## Task prompt:
Where a line below includes the word "recórrer", copy that line.

##### Data provided

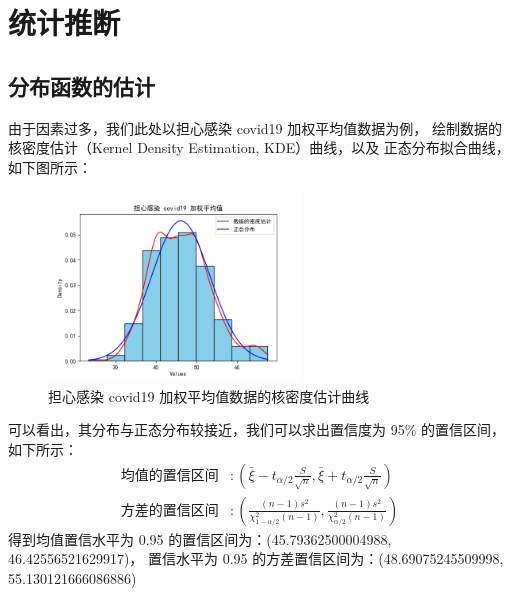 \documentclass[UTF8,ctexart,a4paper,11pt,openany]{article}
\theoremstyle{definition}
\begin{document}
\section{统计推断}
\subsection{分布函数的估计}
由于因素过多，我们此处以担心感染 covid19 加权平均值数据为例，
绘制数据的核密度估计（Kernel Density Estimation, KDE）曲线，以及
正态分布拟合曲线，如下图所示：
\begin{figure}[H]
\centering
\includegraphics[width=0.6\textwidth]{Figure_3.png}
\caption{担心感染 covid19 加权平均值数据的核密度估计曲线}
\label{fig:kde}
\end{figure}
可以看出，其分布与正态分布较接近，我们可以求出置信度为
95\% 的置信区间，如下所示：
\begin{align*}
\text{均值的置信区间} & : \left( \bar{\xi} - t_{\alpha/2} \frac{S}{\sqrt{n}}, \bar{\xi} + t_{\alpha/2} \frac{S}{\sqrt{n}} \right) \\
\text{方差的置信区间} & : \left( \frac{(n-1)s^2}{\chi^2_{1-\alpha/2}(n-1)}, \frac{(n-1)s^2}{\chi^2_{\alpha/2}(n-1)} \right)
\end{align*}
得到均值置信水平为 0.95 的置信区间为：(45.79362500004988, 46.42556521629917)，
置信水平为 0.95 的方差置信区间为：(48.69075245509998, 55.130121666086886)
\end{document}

##########
##### Data provided

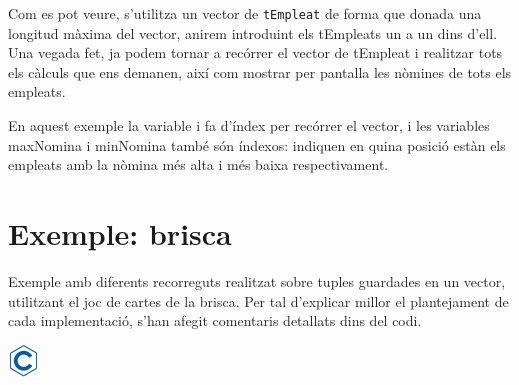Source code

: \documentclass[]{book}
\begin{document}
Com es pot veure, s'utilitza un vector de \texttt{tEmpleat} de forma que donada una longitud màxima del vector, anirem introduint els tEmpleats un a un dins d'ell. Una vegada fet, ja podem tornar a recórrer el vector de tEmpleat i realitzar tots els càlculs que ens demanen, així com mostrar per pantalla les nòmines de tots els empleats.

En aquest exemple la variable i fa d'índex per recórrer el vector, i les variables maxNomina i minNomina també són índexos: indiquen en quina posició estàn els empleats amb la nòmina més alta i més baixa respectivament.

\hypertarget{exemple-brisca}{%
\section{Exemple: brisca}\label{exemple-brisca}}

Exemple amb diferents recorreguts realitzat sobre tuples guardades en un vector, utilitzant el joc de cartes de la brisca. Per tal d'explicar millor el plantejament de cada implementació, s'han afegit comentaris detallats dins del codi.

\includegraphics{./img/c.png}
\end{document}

##########

## Result for this exercise:
Com es pot veure, s'utilitza un vector de \texttt{tEmpleat} de forma que donada una longitud màxima del vector, anirem introduint els tEmpleats un a un dins d'ell. Una vegada fet, ja podem tornar a recórrer el vector de tEmpleat i realitzar tots els càlculs que ens demanen, així com mostrar per pantalla les nòmines de tots els empleats.
En aquest exemple la variable i fa d'índex per recórrer el vector, i les variables maxNomina i minNomina també són índexos: indiquen en quina posició estàn els empleats amb la nòmina més alta i més baixa respectivament.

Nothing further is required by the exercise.